### [WORK REQUIRED]
From the data below, retype exactly the lines starting with the one that contains "This sample is" and ending with the one that contains "file to reflect", both included.

### [Plain-text document sources]
*** Block opens ***

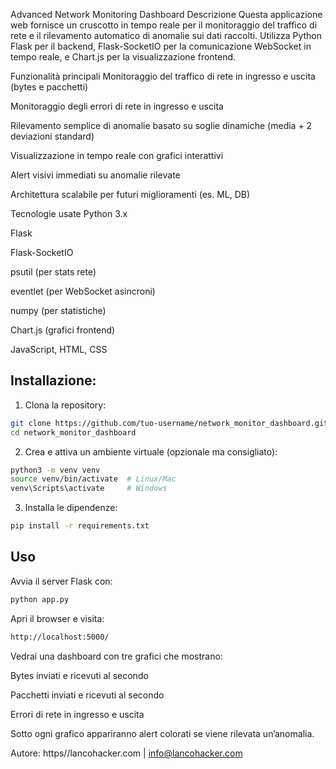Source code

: Advanced Network Monitoring Dashboard
Descrizione
Questa applicazione web fornisce un cruscotto in tempo reale per il monitoraggio del traffico di rete e il rilevamento automatico di anomalie sui dati raccolti.
Utilizza Python Flask per il backend, Flask-SocketIO per la comunicazione WebSocket in tempo reale, e Chart.js per la visualizzazione frontend.

Funzionalità principali
Monitoraggio del traffico di rete in ingresso e uscita (bytes e pacchetti)

Monitoraggio degli errori di rete in ingresso e uscita

Rilevamento semplice di anomalie basato su soglie dinamiche (media + 2 deviazioni standard)

Visualizzazione in tempo reale con grafici interattivi

Alert visivi immediati su anomalie rilevate

Architettura scalabile per futuri miglioramenti (es. ML, DB)

Tecnologie usate
Python 3.x

Flask

Flask-SocketIO

psutil (per stats rete)

eventlet (per WebSocket asincroni)

numpy (per statistiche)

Chart.js (grafici frontend)

JavaScript, HTML, CSS

## Installazione:

1) Clona la repository:
```bash
git clone https://github.com/tuo-username/network_monitor_dashboard.git
cd network_monitor_dashboard
```

2) Crea e attiva un ambiente virtuale (opzionale ma consigliato):
 ```bash
python3 -m venv venv
source venv/bin/activate  # Linux/Mac
venv\Scripts\activate     # Windows
```
3) Installa le dipendenze:
 ```bash
pip install -r requirements.txt
```

## Uso
Avvia il server Flask con:
 ```bash
python app.py
```

Apri il browser e visita:
 ```bash
http://localhost:5000/
```
Vedrai una dashboard con tre grafici che mostrano:

Bytes inviati e ricevuti al secondo

Pacchetti inviati e ricevuti al secondo

Errori di rete in ingresso e uscita

Sotto ogni grafico appariranno alert colorati se viene rilevata un’anomalia.

Autore: https//lancohacker.com | info@lancohacker.com

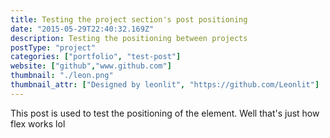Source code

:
 ```yaml
---
title: Testing the project section's post positioning
date: "2015-05-29T22:40:32.169Z"
description: Testing the positioning between projects
postType: "project"
categories: ["portfolio", "test-post"]
website: ["github","www.github.com"]
thumbnail: "./leon.png"
thumbnail_attr: ["Designed by leonlit", "https://github.com/Leonlit"]
---
```


This post is used to test the positioning of the element. Well that's just how flex works lol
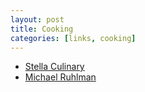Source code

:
 ```yaml
---
layout: post
title: Cooking
categories: [links, cooking]
---
```


- [Stella Culinary](http://www.stellaculinary.com/)
- [Michael Ruhlman](http://ruhlman.com/)
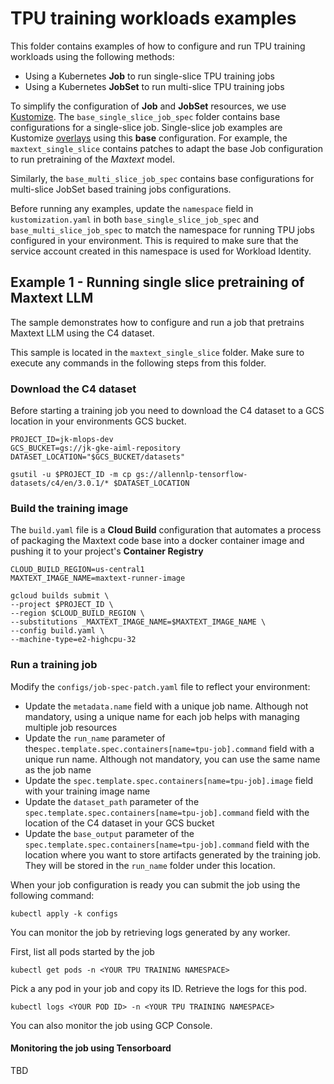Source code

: # TPU training workloads examples

This folder contains examples of how to configure and run TPU training workloads using the following methods:
- Using a Kubernetes **Job** to run single-slice TPU training jobs
- Using a Kubernetes **JobSet** to run multi-slice TPU training jobs

To simplify the configuration of **Job** and **JobSet** resources, we use [Kustomize](https://kubernetes.io/docs/tasks/manage-kubernetes-objects/kustomization/). The `base_single_slice_job_spec` folder contains base configurations for a single-slice job.  Single-slice job examples are Kustomize [overlays](https://kubernetes.io/docs/tasks/manage-kubernetes-objects/kustomization/#bases-and-overlays) using this **base** configuration. 
For example, the `maxtext_single_slice` contains patches to adapt the base Job configuration to run pretraining of the *Maxtext* model. 

Similarly, the `base_multi_slice_job_spec` contains base configurations for multi-slice JobSet based training jobs configurations.

Before running any examples, update the `namespace` field in `kustomization.yaml` in both `base_single_slice_job_spec` and `base_multi_slice_job_spec` to match the namespace for running TPU jobs configured in your environment. This is required to make sure that the service account created in this namespace is used for Workload Identity.


## Example 1 - Running single slice pretraining of Maxtext LLM

The sample demonstrates how to configure and run a job that pretrains Maxtext LLM using the C4 dataset.

This sample is located in the `maxtext_single_slice` folder. Make sure to execute any commands in the following steps from this folder.

### Download the C4 dataset

Before starting a training job you need to download the C4 dataset to a GCS location in your environments GCS bucket. 

```
PROJECT_ID=jk-mlops-dev
GCS_BUCKET=gs://jk-gke-aiml-repository
DATASET_LOCATION="$GCS_BUCKET/datasets"

gsutil -u $PROJECT_ID -m cp gs://allennlp-tensorflow-datasets/c4/en/3.0.1/* $DATASET_LOCATION

```

### Build the training image

The `build.yaml` file is a **Cloud Build** configuration that automates a process of packaging the Maxtext code base into a docker container image and pushing it to your project's **Container Registry**


```
CLOUD_BUILD_REGION=us-central1
MAXTEXT_IMAGE_NAME=maxtext-runner-image

gcloud builds submit \
--project $PROJECT_ID \
--region $CLOUD_BUILD_REGION \
--substitutions _MAXTEXT_IMAGE_NAME=$MAXTEXT_IMAGE_NAME \
--config build.yaml \
--machine-type=e2-highcpu-32
```


### Run a training job

Modify the `configs/job-spec-patch.yaml` file to reflect your environment:
- Update the `metadata.name` field with a unique job name. Although not mandatory, using a unique name for each job helps with managing multiple job resources
- Update the `run_name` parameter of the`spec.template.spec.containers[name=tpu-job].command` field with a unique run name. Although not mandatory, you can use the same name as the job name
- Update the `spec.template.spec.containers[name=tpu-job].image` field with your training image name
- Update the `dataset_path` parameter of the `spec.template.spec.containers[name=tpu-job].command` field with the location of the C4 dataset in your GCS bucket
- Update the `base_output` parameter of the `spec.template.spec.containers[name=tpu-job].command` field with the location where you want to store artifacts generated by the training job. They will be stored in the `run_name` folder under this location.

When your job configuration is ready you can submit the job using the following command:

```
kubectl apply -k configs
```

You can monitor the job by retrieving logs generated by any worker.

First, list all pods started by the job

```
kubectl get pods -n <YOUR TPU TRAINING NAMESPACE>
```

Pick a any pod in your job and copy its ID. Retrieve the logs for this pod.

```
kubectl logs <YOUR POD ID> -n <YOUR TPU TRAINING NAMESPACE>
```

You can also monitor the job using GCP Console.

#### Monitoring the job using Tensorboard

TBD



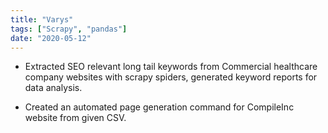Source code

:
 ```yaml
---
title: "Varys"
tags: ["Scrapy", "pandas"]
date: "2020-05-12"
---
```


* Extracted SEO relevant long tail keywords from Commercial healthcare company websites with scrapy spiders,
generated keyword reports for data analysis.</p>

* Created an automated page generation command for CompileInc website from given CSV.</p>
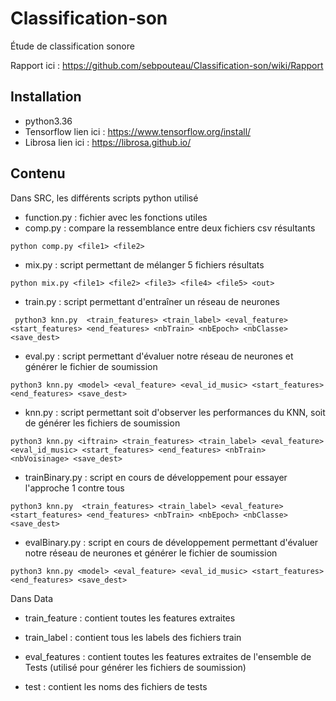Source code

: # Classification-son
Étude de classification sonore

Rapport ici : https://github.com/sebpouteau/Classification-son/wiki/Rapport
## Installation
- python3.36
- Tensorflow lien ici : https://www.tensorflow.org/install/
- Librosa lien ici : https://librosa.github.io/


## Contenu

Dans SRC, les différents scripts python utilisé


- function.py : fichier avec les fonctions utiles
- comp.py : compare la ressemblance entre deux fichiers csv résultants
```
python comp.py <file1> <file2>
```
- mix.py : script permettant de mélanger 5 fichiers résultats
```
python mix.py <file1> <file2> <file3> <file4> <file5> <out>
```
- train.py : script permettant d'entraîner un réseau de neurones
```
 python3 knn.py  <train_features> <train_label> <eval_feature> <start_features> <end_features> <nbTrain> <nbEpoch> <nbClasse> <save_dest>
```
- eval.py : script permettant d'évaluer notre réseau de neurones et générer le fichier de soumission
```
python3 knn.py <model> <eval_feature> <eval_id_music> <start_features> <end_features> <save_dest>
```
- knn.py : script permettant soit d'observer les performances du KNN, soit de générer les fichiers de soumission
```
python3 knn.py <iftrain> <train_features> <train_label> <eval_feature> <eval_id_music> <start_features> <end_features> <nbTrain> <nbVoisinage> <save_dest>
```
- trainBinary.py : script en cours de développement pour essayer l'approche 1 contre tous
```
python3 knn.py  <train_features> <train_label> <eval_feature> <start_features> <end_features> <nbTrain> <nbEpoch> <nbClasse> <save_dest>
```
- evalBinary.py : script en cours de développement permettant d'évaluer notre réseau de neurones et générer le fichier de soumission
```
python3 knn.py <model> <eval_feature> <eval_id_music> <start_features> <end_features> <save_dest>
```



Dans Data
- train\_feature :  contient toutes les features extraites 
- train\_label :  contient tous les labels des fichiers train

- eval\_features : contient toutes les features extraites de l'ensemble de Tests (utilisé pour générer les fichiers de soumission)
- test : contient les noms des fichiers de tests
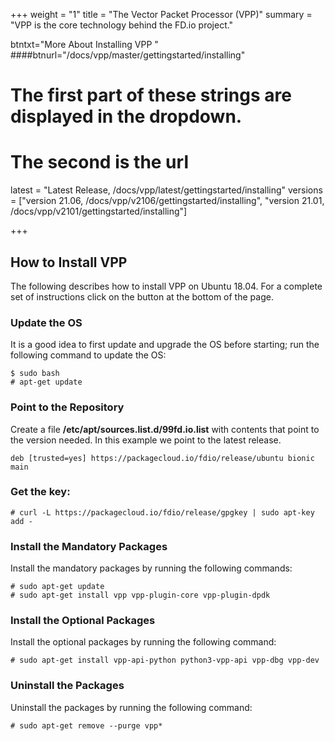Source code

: +++
weight = "1"
title = "The Vector Packet Processor (VPP)"
summary = "VPP is the core technology behind the FD.io project."

btntxt="More About Installing VPP "
####btnurl="/docs/vpp/master/gettingstarted/installing"

# The first part of these strings are displayed in the dropdown.
# The second is the url
latest = "Latest Release, /docs/vpp/latest/gettingstarted/installing"
versions = ["version 21.06, /docs/vpp/v2106/gettingstarted/installing",
	"version 21.01, /docs/vpp/v2101/gettingstarted/installing"]

+++

## How to Install VPP

The following describes how to install VPP on Ubuntu 18.04. For a complete
set of instructions click on the button at the bottom of the page.

### Update the OS

It is a good idea to first update and upgrade the OS before starting; run the
following command to update the OS:

``` console
$ sudo bash
# apt-get update
```

### Point to the Repository

Create a file **/etc/apt/sources.list.d/99fd.io.list** with contents that point to
the version needed. In this example we point to the latest release.

``` console
deb [trusted=yes] https://packagecloud.io/fdio/release/ubuntu bionic main
```

### Get the key:

``` console
# curl -L https://packagecloud.io/fdio/release/gpgkey | sudo apt-key add -
```

### Install the Mandatory Packages

Install the mandatory packages by running the following commands:

``` console
# sudo apt-get update
# sudo apt-get install vpp vpp-plugin-core vpp-plugin-dpdk
```
  
### Install the Optional Packages

Install the optional packages by running the following command:

``` console
# sudo apt-get install vpp-api-python python3-vpp-api vpp-dbg vpp-dev
```

### Uninstall the Packages

Uninstall the  packages by running the following command:

``` console
# sudo apt-get remove --purge vpp*
```

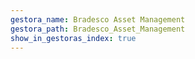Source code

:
 ```yaml
---
gestora_name: Bradesco Asset Management
gestora_path: Bradesco_Asset_Management
show_in_gestoras_index: true
---
```

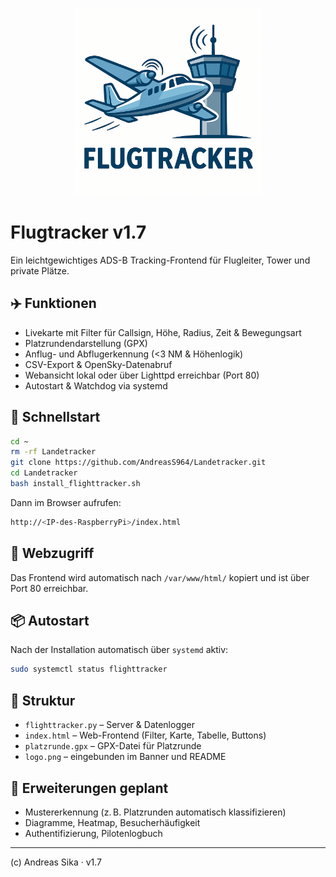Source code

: <p align="center">
  <img src="logo.png" alt="Flugtracker Logo" width="300"/>
</p>

# Flugtracker v1.7

Ein leichtgewichtiges ADS-B Tracking-Frontend für Flugleiter, Tower und private Plätze.

## ✈️ Funktionen

- Livekarte mit Filter für Callsign, Höhe, Radius, Zeit & Bewegungsart
- Platzrundendarstellung (GPX)
- Anflug- und Abflugerkennung (<3 NM & Höhenlogik)
- CSV-Export & OpenSky-Datenabruf
- Webansicht lokal oder über Lighttpd erreichbar (Port 80)
- Autostart & Watchdog via systemd

## 🚀 Schnellstart

```bash
cd ~
rm -rf Landetracker
git clone https://github.com/AndreasS964/Landetracker.git
cd Landetracker
bash install_flighttracker.sh
```

Dann im Browser aufrufen:

```bash
http://<IP-des-RaspberryPi>/index.html
```

## 🔄 Webzugriff

Das Frontend wird automatisch nach `/var/www/html/` kopiert und ist über Port 80 erreichbar.

## 📦 Autostart

Nach der Installation automatisch über `systemd` aktiv:

```bash
sudo systemctl status flighttracker
```

## 📁 Struktur

- `flighttracker.py` – Server & Datenlogger
- `index.html` – Web-Frontend (Filter, Karte, Tabelle, Buttons)
- `platzrunde.gpx` – GPX-Datei für Platzrunde
- `logo.png` – eingebunden im Banner und README

## 🧩 Erweiterungen geplant

- Mustererkennung (z. B. Platzrunden automatisch klassifizieren)
- Diagramme, Heatmap, Besucherhäufigkeit
- Authentifizierung, Pilotenlogbuch

---

(c) Andreas Sika · v1.7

*** Block closes ***

### [EXERCISE ANSWER]
This sample is located in the `maxtext_single_slice` folder. Make sure to execute any commands in the following steps from this folder.

### Download the C4 dataset

Before starting a training job you need to download the C4 dataset to a GCS location in your environments GCS bucket. 

```
PROJECT_ID=jk-mlops-dev
GCS_BUCKET=gs://jk-gke-aiml-repository
DATASET_LOCATION="$GCS_BUCKET/datasets"

gsutil -u $PROJECT_ID -m cp gs://allennlp-tensorflow-datasets/c4/en/3.0.1/* $DATASET_LOCATION

```

### Build the training image

The `build.yaml` file is a **Cloud Build** configuration that automates a process of packaging the Maxtext code base into a docker container image and pushing it to your project's **Container Registry**


```
CLOUD_BUILD_REGION=us-central1
MAXTEXT_IMAGE_NAME=maxtext-runner-image

gcloud builds submit \
--project $PROJECT_ID \
--region $CLOUD_BUILD_REGION \
--substitutions _MAXTEXT_IMAGE_NAME=$MAXTEXT_IMAGE_NAME \
--config build.yaml \
--machine-type=e2-highcpu-32
```


### Run a training job

Modify the `configs/job-spec-patch.yaml` file to reflect your environment:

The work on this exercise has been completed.